Set in the imagined ruins of Atlantis, Versace's Spring/Summer21 show was a visual treat. “I wanted to do something disruptive and to break the rules because I think that, what worked a few months ago, does not make any sense today. Creatively, that meant finding a way to bring the DNA of Versace to a new reality and to people who have undergone a deep change,” Donatella Versace said in speaking to her reemergence on the catwalk post quarantining at home with her dog for months on end. As previously mentioned, there is a reigning call to action among fashion designers to emerge from the pandemic better and more responsible stewards of the fashion industry. That being said, Donatella was asked about her role in this ever-changing landscape of Fashion to which she said she sees the brand as “an example of inclusion, of mutual support, and acceptance of what is different from us,” in a Vogue Runway Article by Anders Christian Madsen. Perhaps most noteworthy about the Versace Runway was the brand's use of not one but THREE plus-size models for the first time ever! I would say it's finally taking the necessary steps toward change.

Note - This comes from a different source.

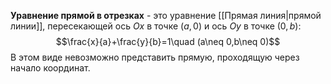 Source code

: **Уравнение прямой в отрезках** - это уравнение [[Прямая линия|прямой линии]], пересекающей ось $Ox$ в точке $(a,0)$ и ось $Oy$ в точке $(0,b)$:$$\frac{x}{a}+\frac{y}{b}=1\quad (a\neq 0,b\neq 0)$$В этом виде невозможно представить прямую, проходящую через начало координат.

It wouldn't be a proper Milan Fashion Week recap without discussing the innovative Moschino Runway. Titled "No Strings Attached," Jeremy Scott's over-the-top puppet show featuring 40 miniaturized couture fashion looks and doll-ified versions of Front Row favorites like Anna Wintour and André Leon Talley stole Milan Fashion Week. “The best thing I could do for everyone who is stressed about the election, the pandemic, social unrest, and the future was to give the gift of fantasy and take us away from all of it for a few minutes; let us enjoy this little fashion world of ours,” Scott said in an interview with Anders Christian Madsen for Vogue. Despite a worldwide desire to don athleisure and comfier silhouettes during a working from home era, Scott leaned into his personal desire to "celebrate the virtues of haute couture, more relevant now than ever."
“Fashion for me is a way to talk about the values that matter today. The true acceptance of diversity. Tolerance and kindness. This is the world I want to tell through my work as a designer,” said Pierpaolo Piccioli in an interview with Tiziana Cardini for Vogue Runway. The Valentino Runway was overflowing with beautiful feminine details seen on both the male and female models. From sheer details, to lace, floral accents and ruffles, the Romantic influence and DNA of Valentino was quite evident. In addition, the Runway featured an exceptionally diverse cast, harkening back to Piccioli's desire to "highlight the values that matter today."
As a reminder, this blog post is a "highlight reel," showcasing my favorites from Milan Fashion Week and not an all-encompassing recap of Fashion Week. Personally, I quite enjoyed being able to compare the NYFW experience to the one in Milan and loved seeing both similarities in trends being showcased for the Spring/Summer21 season as well as the vast differences illuminated between different cultures and their subsequent fashions.
AlmostFabMe's Main Takeaways from Milan Fashion Week:
*Shoutout to diversity on the Runway (I see you Versace).
*The Italian woman is READY for her post-Quarantine/WFH coming out party.
*Accessories are an integral part of his and her head-to-toe look.
*Designers are pulling from the archives as an innovative way to practice sustainability and up-cycling. What's old is new again!